At 48 cores you are right about at the point where memory bandwidth becomes the limit. I suspect you are over the line, but by so little it is impossible to measure with all the ther noise. Get a larger machine and report back.

anarazel 3 days ago | parent [-]

On the 48 core system, building linux peaks at about 48GB/s; LLVM peaks at something like 25GB/s.

The system has well over 450GB/s of memory bandwidth.

menaerus 2 days ago | parent [-]

> On the 48 core system, building linux peaks at about 48GB/s; LLVM peaks at something like 25GB/s

LLVM peak is suspiciously low since building LLVM is heavier than the kernel? Anyway, on my machine, which is dual-socket 2x22-core skylake-x, for pure release build without debug symbols (less memory pressure), I get ~60GB/s.

   # python do_pair_combined.py out_clang_release
   Peak combined memory bandwidth found in block #180:
   S0_write: 8046.8 MB/s
   S0_read: 23098.2 MB/s
   S1_write: 7611.3 MB/s
   S1_read: 21231.3 MB/s
   Total: 59987.6 MB/s
For release build with debug symbols, which is much heavier, and what I normally use during the development, so my experience is probably more biased towards that workload, is >50% larger - ~98GB/s.

  $ python do_pair_combined.py out_clang_relwithdeb
  Peak combined memory bandwidth found in block #601:
  S0_write: 11648.5 MB/s
  S0_read: 17347.9 MB/s
  S1_write: 31686.2 MB/s
  S1_read: 37532.7 MB/s
  Total: 98215.3 MB/s
I repeated the experiment with linux kernel, and I get almost the same figure as you do - ~48GB/s.

  $ python do_pair_combined.py out_kernel 
  Peak combined memory bandwidth found in block #329:
  S0_write: 8963.9 MB/s
  S0_read: 16584.1 MB/s
  S1_write: 7863.4 MB/s
  S1_read: 14371.0 MB/s
  Total: 47782.399999999994 MB/s
Now this was peak accumulated but I was also interested in what is the single highest read/write bw measured.
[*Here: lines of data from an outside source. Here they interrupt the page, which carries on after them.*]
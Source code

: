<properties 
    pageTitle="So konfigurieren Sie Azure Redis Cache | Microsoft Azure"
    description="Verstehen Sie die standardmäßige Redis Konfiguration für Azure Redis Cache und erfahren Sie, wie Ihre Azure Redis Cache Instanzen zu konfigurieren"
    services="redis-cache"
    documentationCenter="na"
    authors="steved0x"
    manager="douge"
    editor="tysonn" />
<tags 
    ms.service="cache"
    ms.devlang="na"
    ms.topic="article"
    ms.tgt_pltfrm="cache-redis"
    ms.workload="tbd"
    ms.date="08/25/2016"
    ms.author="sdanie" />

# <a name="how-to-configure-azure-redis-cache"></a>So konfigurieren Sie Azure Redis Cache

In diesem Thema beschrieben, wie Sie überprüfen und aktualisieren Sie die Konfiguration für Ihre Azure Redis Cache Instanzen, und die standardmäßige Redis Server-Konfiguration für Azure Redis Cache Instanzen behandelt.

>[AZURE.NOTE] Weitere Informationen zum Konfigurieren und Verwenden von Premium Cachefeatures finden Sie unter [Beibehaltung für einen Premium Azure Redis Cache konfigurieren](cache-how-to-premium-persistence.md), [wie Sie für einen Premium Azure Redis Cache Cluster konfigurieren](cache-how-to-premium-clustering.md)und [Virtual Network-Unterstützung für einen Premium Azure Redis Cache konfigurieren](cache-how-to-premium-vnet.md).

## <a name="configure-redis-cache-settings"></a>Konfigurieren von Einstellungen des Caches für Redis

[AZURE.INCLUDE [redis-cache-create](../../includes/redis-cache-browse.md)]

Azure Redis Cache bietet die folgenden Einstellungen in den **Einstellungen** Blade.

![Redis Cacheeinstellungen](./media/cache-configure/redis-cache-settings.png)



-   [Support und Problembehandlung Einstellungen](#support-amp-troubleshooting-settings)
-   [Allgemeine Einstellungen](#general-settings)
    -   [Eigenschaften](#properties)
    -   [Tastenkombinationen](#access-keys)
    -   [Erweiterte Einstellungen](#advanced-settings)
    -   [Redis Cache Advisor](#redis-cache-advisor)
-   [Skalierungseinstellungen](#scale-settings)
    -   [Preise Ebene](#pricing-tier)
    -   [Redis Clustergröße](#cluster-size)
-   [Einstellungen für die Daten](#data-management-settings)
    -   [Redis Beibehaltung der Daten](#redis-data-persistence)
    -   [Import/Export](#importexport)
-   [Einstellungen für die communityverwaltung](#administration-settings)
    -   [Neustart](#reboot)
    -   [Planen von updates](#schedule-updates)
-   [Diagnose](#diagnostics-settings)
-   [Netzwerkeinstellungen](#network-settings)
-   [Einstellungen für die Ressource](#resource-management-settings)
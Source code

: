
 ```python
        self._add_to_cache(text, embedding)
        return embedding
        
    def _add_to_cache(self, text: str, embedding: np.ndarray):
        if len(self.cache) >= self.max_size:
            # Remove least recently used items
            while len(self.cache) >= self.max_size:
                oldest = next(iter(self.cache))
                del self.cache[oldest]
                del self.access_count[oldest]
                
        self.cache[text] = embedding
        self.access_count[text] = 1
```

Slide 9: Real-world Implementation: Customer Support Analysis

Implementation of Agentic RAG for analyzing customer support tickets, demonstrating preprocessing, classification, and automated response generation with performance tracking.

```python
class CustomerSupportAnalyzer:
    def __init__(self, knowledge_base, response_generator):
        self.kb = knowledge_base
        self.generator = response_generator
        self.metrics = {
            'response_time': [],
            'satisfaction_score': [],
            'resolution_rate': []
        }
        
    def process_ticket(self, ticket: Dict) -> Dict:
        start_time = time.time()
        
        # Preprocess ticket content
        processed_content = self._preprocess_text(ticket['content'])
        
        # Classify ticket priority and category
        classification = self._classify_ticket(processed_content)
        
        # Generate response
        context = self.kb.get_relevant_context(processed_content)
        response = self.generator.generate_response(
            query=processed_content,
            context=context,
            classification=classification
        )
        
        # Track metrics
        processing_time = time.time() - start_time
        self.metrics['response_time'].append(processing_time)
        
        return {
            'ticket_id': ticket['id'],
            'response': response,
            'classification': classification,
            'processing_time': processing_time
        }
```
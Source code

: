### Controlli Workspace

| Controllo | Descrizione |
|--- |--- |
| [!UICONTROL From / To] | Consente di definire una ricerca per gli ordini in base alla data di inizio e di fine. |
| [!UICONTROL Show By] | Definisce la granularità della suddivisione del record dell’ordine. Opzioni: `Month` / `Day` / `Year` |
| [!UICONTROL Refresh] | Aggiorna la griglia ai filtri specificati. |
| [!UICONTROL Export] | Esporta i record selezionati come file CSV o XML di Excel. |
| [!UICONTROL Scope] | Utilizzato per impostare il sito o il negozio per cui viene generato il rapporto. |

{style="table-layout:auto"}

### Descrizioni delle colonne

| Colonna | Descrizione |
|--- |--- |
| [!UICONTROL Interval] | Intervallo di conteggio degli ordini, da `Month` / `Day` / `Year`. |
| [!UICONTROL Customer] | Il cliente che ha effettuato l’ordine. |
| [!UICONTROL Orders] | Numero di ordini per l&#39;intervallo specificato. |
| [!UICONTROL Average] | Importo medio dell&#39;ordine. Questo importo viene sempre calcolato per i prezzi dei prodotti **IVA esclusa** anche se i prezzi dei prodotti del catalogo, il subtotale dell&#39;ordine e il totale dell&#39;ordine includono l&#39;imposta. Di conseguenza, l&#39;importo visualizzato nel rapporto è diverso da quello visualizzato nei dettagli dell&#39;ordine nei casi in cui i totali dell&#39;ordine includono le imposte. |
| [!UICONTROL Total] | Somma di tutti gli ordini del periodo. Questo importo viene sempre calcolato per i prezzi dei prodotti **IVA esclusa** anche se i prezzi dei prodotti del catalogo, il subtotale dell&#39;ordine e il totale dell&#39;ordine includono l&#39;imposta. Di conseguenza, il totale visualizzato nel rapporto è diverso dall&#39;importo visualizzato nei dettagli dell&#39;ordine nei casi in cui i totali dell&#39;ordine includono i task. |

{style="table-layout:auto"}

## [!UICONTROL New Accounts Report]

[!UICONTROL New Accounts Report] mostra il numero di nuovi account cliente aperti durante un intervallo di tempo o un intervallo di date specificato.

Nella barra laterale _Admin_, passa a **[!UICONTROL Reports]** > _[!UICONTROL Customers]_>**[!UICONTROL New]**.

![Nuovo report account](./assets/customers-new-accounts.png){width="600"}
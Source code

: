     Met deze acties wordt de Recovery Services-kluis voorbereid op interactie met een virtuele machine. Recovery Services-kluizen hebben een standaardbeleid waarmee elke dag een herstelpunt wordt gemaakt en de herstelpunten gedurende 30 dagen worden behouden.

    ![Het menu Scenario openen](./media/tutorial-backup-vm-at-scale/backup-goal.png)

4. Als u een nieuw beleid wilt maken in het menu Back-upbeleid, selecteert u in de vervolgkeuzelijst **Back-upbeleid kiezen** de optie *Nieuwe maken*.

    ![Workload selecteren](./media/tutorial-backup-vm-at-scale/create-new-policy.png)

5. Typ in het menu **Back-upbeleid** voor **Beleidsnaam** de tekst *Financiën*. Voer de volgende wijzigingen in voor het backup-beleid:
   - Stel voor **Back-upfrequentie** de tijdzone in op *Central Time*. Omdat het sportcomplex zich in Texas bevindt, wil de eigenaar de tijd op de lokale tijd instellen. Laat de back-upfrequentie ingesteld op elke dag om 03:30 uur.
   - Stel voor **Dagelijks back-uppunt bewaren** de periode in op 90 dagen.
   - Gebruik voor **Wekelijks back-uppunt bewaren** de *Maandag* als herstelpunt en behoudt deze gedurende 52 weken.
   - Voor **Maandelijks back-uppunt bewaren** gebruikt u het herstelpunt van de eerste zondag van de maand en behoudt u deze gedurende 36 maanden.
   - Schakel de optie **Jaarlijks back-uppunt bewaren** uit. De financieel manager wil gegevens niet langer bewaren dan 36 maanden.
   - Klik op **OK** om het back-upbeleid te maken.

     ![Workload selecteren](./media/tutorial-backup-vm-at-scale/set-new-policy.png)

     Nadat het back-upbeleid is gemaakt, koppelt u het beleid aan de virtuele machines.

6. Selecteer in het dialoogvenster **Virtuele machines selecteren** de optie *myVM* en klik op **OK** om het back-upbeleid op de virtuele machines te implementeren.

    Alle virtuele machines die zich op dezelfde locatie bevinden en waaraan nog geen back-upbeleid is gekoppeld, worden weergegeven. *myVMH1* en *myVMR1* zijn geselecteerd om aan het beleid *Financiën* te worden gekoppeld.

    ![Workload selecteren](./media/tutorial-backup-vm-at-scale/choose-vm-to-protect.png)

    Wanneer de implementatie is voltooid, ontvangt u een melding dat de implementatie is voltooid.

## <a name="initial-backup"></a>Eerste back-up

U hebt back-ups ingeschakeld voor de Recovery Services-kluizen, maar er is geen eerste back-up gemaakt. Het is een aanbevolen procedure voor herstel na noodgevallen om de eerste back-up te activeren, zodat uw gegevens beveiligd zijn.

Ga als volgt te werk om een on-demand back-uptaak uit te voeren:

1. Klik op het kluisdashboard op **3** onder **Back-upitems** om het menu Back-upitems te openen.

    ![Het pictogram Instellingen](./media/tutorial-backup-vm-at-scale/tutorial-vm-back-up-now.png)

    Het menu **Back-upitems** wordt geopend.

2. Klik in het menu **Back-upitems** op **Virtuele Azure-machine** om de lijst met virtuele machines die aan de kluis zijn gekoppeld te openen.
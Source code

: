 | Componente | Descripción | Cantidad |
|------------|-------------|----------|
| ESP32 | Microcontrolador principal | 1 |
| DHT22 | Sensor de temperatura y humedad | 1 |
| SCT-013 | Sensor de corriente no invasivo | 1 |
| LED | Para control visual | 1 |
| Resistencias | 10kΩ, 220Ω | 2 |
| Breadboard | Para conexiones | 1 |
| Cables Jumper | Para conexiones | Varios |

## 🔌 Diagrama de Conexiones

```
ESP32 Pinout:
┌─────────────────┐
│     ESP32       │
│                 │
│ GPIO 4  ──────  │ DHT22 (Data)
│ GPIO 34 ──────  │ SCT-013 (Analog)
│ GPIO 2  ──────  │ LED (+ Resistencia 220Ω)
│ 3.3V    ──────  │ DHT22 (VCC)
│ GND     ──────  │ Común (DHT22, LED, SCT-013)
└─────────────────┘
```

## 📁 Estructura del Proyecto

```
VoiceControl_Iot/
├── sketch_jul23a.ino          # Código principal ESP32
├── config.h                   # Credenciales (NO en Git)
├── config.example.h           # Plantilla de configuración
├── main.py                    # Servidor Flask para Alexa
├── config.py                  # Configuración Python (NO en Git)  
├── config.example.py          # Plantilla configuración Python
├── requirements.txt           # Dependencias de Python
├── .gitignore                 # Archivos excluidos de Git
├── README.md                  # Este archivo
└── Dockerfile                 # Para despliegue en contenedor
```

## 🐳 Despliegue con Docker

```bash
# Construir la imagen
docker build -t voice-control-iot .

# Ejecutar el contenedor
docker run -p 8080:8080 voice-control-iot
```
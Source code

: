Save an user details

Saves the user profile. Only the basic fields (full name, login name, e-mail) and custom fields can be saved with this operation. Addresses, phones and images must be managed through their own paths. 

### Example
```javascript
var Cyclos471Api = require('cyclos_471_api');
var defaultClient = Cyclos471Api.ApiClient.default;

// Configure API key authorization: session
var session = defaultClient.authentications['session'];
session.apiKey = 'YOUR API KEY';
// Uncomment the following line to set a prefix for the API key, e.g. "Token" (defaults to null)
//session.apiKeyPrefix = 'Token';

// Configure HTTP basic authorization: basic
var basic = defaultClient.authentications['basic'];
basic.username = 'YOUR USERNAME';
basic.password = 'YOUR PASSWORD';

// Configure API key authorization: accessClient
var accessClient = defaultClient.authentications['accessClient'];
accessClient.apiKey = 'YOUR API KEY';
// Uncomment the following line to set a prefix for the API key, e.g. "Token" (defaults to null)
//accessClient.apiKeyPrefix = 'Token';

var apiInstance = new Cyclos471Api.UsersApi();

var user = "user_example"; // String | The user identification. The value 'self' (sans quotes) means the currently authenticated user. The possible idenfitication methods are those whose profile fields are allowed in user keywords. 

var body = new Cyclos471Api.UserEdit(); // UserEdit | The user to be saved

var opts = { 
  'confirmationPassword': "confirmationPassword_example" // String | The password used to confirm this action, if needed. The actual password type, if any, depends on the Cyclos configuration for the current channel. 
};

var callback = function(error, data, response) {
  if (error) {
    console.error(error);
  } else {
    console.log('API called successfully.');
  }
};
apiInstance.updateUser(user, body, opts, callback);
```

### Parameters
For LLVM/clang release with debug symbols this is what I get ~32GB/s for write bw and ~52GB/s for read bw.

  $ python do_single.py out_clang_relwithdeb
    Peak memory_bandwidth_write: 31686.2 MB/s
    Peak memory_bandwidth_read: 52038.0 MB/s
This is btw very close to what my socket can handle, store bandwidth is ~40GB/s, load bandwidth is ~80GB/s, and combined load-store bandwidth is 65G/s.

So, I think it is not unreasonable to say that there are compiler workloads that can be limited by the memory bandwidth. I for sure worked with heavier codebases even than LLVM, and even though I did not do the measurements back then, the gut feeling I was having is that the bw is consumed. Some translation units would literally stay for few minutes "compiling" but no progress would have been made.

I agree that random access memory patterns and the latency those patterns incur are also a cost that need to be added to this cost function.

My initial comment on this topic was - I don't really believe that the bottleneck in compilation for larger codebases, of course not on _any_ given machine, is on the compute side, and therefore I don't see how modules are going to fix any of this.